Wednesday evening’s eerie light in the sky was not a rocket launch or Santa riding his sleigh, but a meteor plunging into the Pacific Ocean, a NASA expert confirmed Thursday afternoon.
Meteor astronomer Peter Jenniskens said he, like many people in Berkeley, was “very excited” to witness the “spectacular” phenomenon around 5:30 p.m. Wednesday.
It is “fairly rare” for such events to occur right at twilight, when dust particles can linger in “broad sunlight,” creating the bright, squiggly cloud-like effect visible from Berkeley, Jenniskens said on a phone interview. The loopy pattern was the result of the wind changing direction and speed as the rock moved through the atmosphere, about 30 miles up.
“We’re just setting up more cameras in California to try to capture these events,” said the NASA and SETI Institute researcher.
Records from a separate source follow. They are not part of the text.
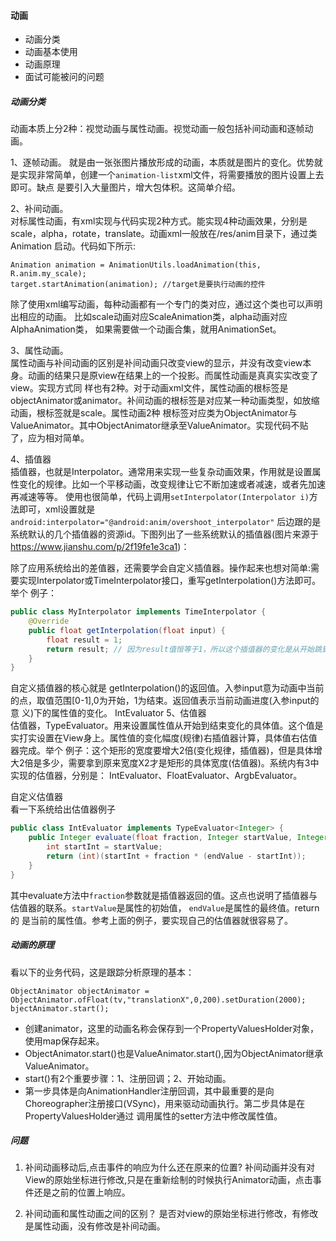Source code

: #### 动画

* 动画分类
* 动画基本使用
* 动画原理
* 面试可能被问的问题

##### 动画分类   
动画本质上分2种：视觉动画与属性动画。视觉动画一般包括补间动画和逐帧动画。   

1、逐帧动画。 
就是由一张张图片播放形成的动画，本质就是图片的变化。优势就是实现非常简单，创建一个`animation-list`xml文件，将需要播放的图片设置上去即可。缺点
是要引入大量图片，增大包体积。这简单介绍。

2、补间动画。   
对标属性动画，有xml实现与代码实现2种方式。能实现4种动画效果，分别是scale，alpha，rotate，translate。动画xml一般放在/res/anim目录下，通过类Animation
启动。代码如下所示:
```
Animation animation = AnimationUtils.loadAnimation(this, R.anim.my_scale);
target.startAnimation(animation); //target是要执行动画的控件
```
除了使用xml编写动画，每种动画都有一个专门的类对应，通过这个类也可以声明出相应的动画。 比如scale动画对应ScaleAnimation类，alpha动画对应AlphaAnimation类，
如果需要做一个动画合集，就用AnimationSet。

3、属性动画。  
属性动画与补间动画的区别是补间动画只改变view的显示，并没有改变view本身。动画的结果只是原view在结果上的一个投影。而属性动画是真真实实改变了view。实现方式同
样也有2种。对于动画xml文件，属性动画的根标签是objectAnimator或animator。补间动画的根标签是对应某一种动画类型，如放缩动画，根标签就是scale。属性动画2种
根标签对应类为ObjectAnimator与ValueAnimator。其中ObjectAnimator继承至ValueAnimator。实现代码不贴了，应为相对简单。

4、插值器   
插值器，也就是Interpolator。通常用来实现一些复杂动画效果，作用就是设置属性变化的规律。比如一个平移动画，改变规律让它不断加速或者减速，或者先加速再减速等等。
使用也很简单，代码上调用`setInterpolator(Interpolator i)`方法即可，xml设置就是`android:interpolator="@android:anim/overshoot_interpolator"`
后边跟的是系统默认的几个插值器的资源id。下图列出了一些系统默认的插值器(图片来源于<https://www.jianshu.com/p/2f19fe1e3ca1>)：
[](../图片/img_插值器.png)

除了应用系统给出的差值器，还需要学会自定义插值器。操作起来也想对简单:需要实现Interpolator或TimeInterpolator接口，重写getInterpolation()方法即可。举个
例子：
```java
public class MyInterpolator implements TimeInterpolator {
    @Override
    public float getInterpolation(float input) {
        float result = 1; 
        return result; // 因为result值恒等于1，所以这个插值器的变化是从开始跳到结束。这就是意味着如果在平移动画中，将会一瞬间完成动画。
    }
}
```
自定义插值器的核心就是 getInterpolation()的返回值。入参input意为动画中当前的点，取值范围[0-1],0为开始，1为结束。返回值表示当前动画进度(入参input的意
义)下的属性值的变化。
IntEvaluator
5、估值器   
估值器，TypeEvaluator。用来设置属性值从开始到结束变化的具体值。这个值是实打实设置在View身上。属性值的变化幅度(规律)右插值器计算，具体值右估值器完成。举个
例子：这个矩形的宽度要增大2倍(变化规律，插值器)，但是具体增大2倍是多少，需要拿到原来宽度X2才是矩形的具体宽度(估值器)。系统内有3中实现的估值器，分别是：
IntEvaluator、FloatEvaluator、ArgbEvaluator。

自定义估值器    
看一下系统给出估值器例子
```java
public class IntEvaluator implements TypeEvaluator<Integer> {
    public Integer evaluate(float fraction, Integer startValue, Integer endValue) {
        int startInt = startValue;
        return (int)(startInt + fraction * (endValue - startInt));
    }
}
```
其中evaluate方法中`fraction`参数就是插值器返回的值。这点也说明了插值器与估值器的联系。`startValue`是属性的初始值， `endValue`是属性的最终值。return的
是当前的属性值。参考上面的例子，要实现自己的估值器就很容易了。


##### 动画的原理
看以下的业务代码，这是跟踪分析原理的基本：
```
ObjectAnimator objectAnimator = ObjectAnimator.ofFloat(tv,"translationX",0,200).setDuration(2000);
bjectAnimator.start();
```
* 创建animator，这里的动画名称会保存到一个PropertyValuesHolder对象，使用map保存起来。
* ObjectAnimator.start()也是ValueAnimator.start(),因为ObjectAnimator继承ValueAnimator。
* start()有2个重要步骤：1、注册回调；2、开始动画。
* 第一步具体是向AnimationHandler注册回调，其中最重要的是向Choreographer注册接口(VSync)，用来驱动动画执行。第二步具体是在PropertyValuesHolder通过
  调用属性的setter方法中修改属性值。


##### 问题
1. 补间动画移动后,点击事件的响应为什么还在原来的位置?
补间动画并没有对View的原始坐标进行修改,只是在重新绘制的时候执行Animator动画，点击事件还是之前的位置上响应。

2. 补间动画和属性动画之间的区别？
是否对view的原始坐标进行修改，有修改是属性动画，没有修改是补间动画。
“The current understanding is most of these rocks are coming from the asteroid belt. The question is, where in the asteroid belt?” Jenniskens said. “Then we have to find the meteorite. If a rock comes into the atmosphere, it breaks into pieces and scatters.”
Those bits of space rock can land about five miles apart from each other, Jenniskens said. That means any remnants of Wednesday night’s event are somewhere about 50 miles out past Half Moon Bay.
Video below by David Jacobowitz:
But do some digging around if the next fireball falls over land.
“One could be sitting in your backyard. Or one could have fell through roof. We really like people to be on the lookout,” Jenniskens said.
The astronomer encouraged anyone who witnesses or documents a meteor to report the sighting to the American Meteor Society. The crowd-sourced firsthand reports, along with images from NASA and cellphone cameras, can help scientists determine the origin and destination of these events.
“We’re still at the very beginning of this research,” Jenniskens said.